Your goal>
Write out, word for word, the first line of the data below and every line after it through the one containing "### Incoming connections to ODA".

Top of Record set

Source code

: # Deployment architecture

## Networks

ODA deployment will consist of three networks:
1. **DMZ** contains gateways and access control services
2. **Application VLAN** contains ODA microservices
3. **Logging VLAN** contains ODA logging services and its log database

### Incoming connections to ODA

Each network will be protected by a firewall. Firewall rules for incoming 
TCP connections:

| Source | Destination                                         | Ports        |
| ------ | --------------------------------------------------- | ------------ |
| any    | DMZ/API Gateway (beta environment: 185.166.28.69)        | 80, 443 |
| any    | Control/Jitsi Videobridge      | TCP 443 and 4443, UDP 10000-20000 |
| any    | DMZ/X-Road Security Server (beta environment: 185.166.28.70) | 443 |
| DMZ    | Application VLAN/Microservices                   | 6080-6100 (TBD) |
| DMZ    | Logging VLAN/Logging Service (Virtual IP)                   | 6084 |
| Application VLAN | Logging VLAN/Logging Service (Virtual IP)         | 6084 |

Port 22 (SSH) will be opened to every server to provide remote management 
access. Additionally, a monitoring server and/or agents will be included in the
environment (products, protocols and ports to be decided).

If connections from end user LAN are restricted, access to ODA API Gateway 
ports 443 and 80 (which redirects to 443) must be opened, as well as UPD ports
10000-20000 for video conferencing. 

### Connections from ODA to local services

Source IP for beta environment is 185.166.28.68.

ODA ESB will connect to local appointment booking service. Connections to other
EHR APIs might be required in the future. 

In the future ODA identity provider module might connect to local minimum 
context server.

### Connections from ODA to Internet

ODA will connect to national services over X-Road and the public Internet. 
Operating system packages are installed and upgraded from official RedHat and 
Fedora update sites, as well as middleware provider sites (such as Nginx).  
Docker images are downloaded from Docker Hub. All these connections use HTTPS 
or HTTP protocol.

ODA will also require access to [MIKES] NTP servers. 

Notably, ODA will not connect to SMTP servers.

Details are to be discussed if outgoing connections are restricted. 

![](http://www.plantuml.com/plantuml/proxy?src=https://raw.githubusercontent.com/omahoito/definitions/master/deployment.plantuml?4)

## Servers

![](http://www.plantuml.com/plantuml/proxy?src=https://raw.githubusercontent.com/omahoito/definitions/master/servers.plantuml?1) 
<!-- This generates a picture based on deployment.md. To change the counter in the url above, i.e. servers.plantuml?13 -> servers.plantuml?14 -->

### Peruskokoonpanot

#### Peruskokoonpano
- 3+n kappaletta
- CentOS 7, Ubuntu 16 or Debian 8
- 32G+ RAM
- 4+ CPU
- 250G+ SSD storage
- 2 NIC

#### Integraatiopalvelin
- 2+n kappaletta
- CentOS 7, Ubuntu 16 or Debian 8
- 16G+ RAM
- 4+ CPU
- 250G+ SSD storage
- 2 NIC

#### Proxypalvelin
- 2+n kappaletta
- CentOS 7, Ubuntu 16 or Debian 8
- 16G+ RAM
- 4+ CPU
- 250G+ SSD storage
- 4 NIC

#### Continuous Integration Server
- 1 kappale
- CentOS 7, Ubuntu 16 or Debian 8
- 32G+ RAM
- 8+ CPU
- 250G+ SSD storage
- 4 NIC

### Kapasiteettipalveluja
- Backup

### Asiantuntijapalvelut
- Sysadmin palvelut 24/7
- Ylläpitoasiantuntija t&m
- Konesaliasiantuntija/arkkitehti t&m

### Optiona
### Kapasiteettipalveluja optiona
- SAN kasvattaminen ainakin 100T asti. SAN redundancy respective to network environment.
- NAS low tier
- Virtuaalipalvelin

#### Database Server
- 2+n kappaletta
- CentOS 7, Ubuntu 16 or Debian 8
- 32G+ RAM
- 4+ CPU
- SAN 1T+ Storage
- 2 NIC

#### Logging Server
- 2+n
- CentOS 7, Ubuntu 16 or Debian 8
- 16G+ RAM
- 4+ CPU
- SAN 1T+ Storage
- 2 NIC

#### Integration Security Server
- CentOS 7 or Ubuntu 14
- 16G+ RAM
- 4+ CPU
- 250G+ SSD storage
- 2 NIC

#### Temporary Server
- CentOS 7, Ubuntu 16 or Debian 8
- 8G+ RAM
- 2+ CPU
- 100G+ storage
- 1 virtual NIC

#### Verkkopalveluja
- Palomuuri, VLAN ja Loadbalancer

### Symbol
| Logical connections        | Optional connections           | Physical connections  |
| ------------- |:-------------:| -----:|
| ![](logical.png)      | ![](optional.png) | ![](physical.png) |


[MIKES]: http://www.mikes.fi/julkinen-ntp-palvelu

Bottom of Record set

Solution to this problem>
Source code

: # Deployment architecture

## Networks

ODA deployment will consist of three networks:
1. **DMZ** contains gateways and access control services
2. **Application VLAN** contains ODA microservices
3. **Logging VLAN** contains ODA logging services and its log database

### Incoming connections to ODA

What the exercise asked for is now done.